News, Analysis, Trends, Management Innovations for
Clinical Laboratories and Pathology Groups

Hosted by Robert Michel

News, Analysis, Trends, Management Innovations for
Clinical Laboratories and Pathology Groups

Hosted by Robert Michel
Sign In

San Diego University Researchers Believe Bacteriophages May Be the Future of Eradicating Multi-Drug Resistant Superbugs

Clinical laboratories and microbiologists may soon have new powerful tools for fighting antimicrobial resistant bacteria that saves lives

Superbugs—microbes that have developed multidrug resistance—continue to cause problems for clinical laboratories and hospital antibiotic stewardship programs around the world. Now, scientists at San Diego State University (SDSU) believe that bacteriophages (phages) could provide a solution for dealing with multi-drug resistant superbugs.

Phages are miniscule, tripod-looking viruses that are genetically programmed to locate, attack, and eradicate a specific kind of pathogen. These microscopic creatures have saved lives and are being touted as a potential solution to superbugs, which are strains of bacteria, viruses, parasites, and fungi that are resistant to most antibiotics and other treatments utilized to counteract infections.
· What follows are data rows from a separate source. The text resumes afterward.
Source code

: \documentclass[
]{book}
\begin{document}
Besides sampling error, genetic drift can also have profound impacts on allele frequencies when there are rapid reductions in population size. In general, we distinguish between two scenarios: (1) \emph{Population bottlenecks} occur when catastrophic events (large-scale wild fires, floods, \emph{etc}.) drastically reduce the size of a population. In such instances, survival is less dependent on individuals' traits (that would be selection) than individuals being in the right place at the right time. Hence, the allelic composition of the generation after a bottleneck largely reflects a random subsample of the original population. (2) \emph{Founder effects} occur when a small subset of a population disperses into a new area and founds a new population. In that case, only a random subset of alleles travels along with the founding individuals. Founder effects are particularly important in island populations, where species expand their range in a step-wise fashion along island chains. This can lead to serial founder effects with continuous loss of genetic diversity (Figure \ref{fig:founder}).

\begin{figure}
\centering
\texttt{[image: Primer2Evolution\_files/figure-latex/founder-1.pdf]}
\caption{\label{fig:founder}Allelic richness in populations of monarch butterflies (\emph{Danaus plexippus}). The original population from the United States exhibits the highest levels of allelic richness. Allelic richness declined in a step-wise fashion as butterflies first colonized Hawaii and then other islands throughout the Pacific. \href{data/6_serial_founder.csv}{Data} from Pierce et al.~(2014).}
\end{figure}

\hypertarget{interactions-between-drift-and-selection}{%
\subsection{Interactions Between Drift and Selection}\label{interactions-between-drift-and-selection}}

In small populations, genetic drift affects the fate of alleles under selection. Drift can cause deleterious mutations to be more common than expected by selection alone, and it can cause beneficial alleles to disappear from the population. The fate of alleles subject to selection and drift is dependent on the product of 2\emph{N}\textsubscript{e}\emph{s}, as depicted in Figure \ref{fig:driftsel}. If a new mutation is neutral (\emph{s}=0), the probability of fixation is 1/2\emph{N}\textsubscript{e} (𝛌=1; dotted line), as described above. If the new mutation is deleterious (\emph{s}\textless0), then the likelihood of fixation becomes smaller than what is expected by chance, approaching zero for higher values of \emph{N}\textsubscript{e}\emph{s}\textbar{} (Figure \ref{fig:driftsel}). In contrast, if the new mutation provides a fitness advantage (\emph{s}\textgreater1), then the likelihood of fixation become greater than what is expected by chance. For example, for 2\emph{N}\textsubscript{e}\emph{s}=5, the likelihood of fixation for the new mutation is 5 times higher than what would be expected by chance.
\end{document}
“These multi-drug-resistant superbugs can cause chronic infections in individuals for months to years to sometimes decades,” Dwayne Roach, PhD, Assistant Professor of Bacteriophages, Infectious Disease, and Immunology at SDSU told CNN. “It’s ridiculous just how virulent some of these bacteria get over time.”
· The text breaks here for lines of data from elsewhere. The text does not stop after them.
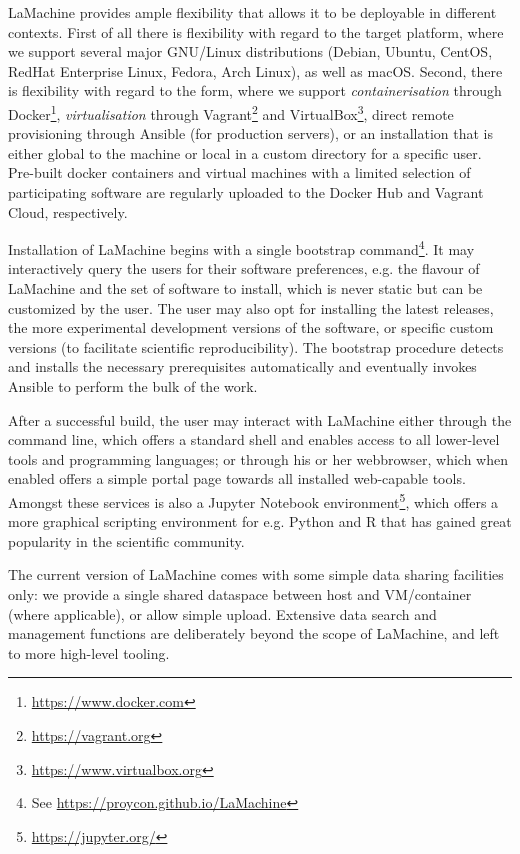 \documentclass[a4paper,11pt]{article}
\begin{document}
LaMachine provides ample flexibility that allows it to be deployable in different contexts. First of all there is
flexibility with regard to the target platform, where we support several major GNU/Linux distributions (Debian, Ubuntu,
CentOS, RedHat Enterprise Linux, Fedora, Arch Linux), as well as macOS. Second, there is flexibility with
regard to the form, where we support \emph{containerisation} through Docker\footnote{\url{https://www.docker.com}},
\emph{virtualisation} through Vagrant\footnote{\url{https://vagrant.org}} and VirtualBox\footnote{\url{https://www.virtualbox.org}},
direct remote provisioning through Ansible (for production servers), or an installation that is either global to the
machine or local in a custom directory for a specific user. Pre-built docker containers and virtual machines with a
limited selection of participating software are regularly uploaded to the Docker Hub and Vagrant Cloud, respectively.

Installation of LaMachine begins with a single bootstrap command\footnote{See
\url{https://proycon.github.io/LaMachine}}.  It may interactively query the users for their software preferences, e.g.
the flavour of LaMachine and the set of software to install, which is never static but can be customized by the user.
The user may also opt for installing the latest releases, the more experimental development versions of the software, or
specific custom versions (to facilitate scientific reproducibility). The bootstrap procedure detects and installs
the necessary prerequisites automatically and eventually invokes Ansible to perform the bulk of the work.

After a successful build, the user may interact with LaMachine either through the command line, which offers a standard
shell and enables access to all lower-level tools and programming languages; or through his or her webbrowser, which
when enabled offers a simple portal page towards all installed web-capable tools. Amongst these services is also a
Jupyter Notebook environment\footnote{\url{https://jupyter.org/}}, which offers a more graphical scripting environment
for e.g. Python and R that has gained great popularity in the scientific community.

The current version of LaMachine comes with some simple data sharing facilities only: we provide a
single shared dataspace between host and VM/container (where applicable), or allow simple upload. Extensive data
search and management functions are deliberately beyond the scope of LaMachine, and left to more high-level tooling.
\end{document}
Labs across the country are conducting research on phages in eradicating superbugs. Roach’s lab is currently probing the body’s immune response to phages and developing purification techniques to prepare phage samples for intravenous use in patients.

“There are a lot of approaches right now that are happening in parallel,” said Dwayne Roach, PhD (above), Assistant Professor of Bacteriophages, Infectious Disease, and Immunology at San Diego State University (SDSU), in a CNN interview. “Do we engineer phages? Do we make a phage cocktail, and then how big is the cocktail? Is it two phages or 12 phages? Should phages be inhaled, applied topically, or injected intravenously? There’s a lot of work underway on exactly how to best do this.” Clinical laboratories that test for bacterial infections may play a key role in diagnosis and treatment involving bacteriophages. (Photo copyright: San Diego State University.)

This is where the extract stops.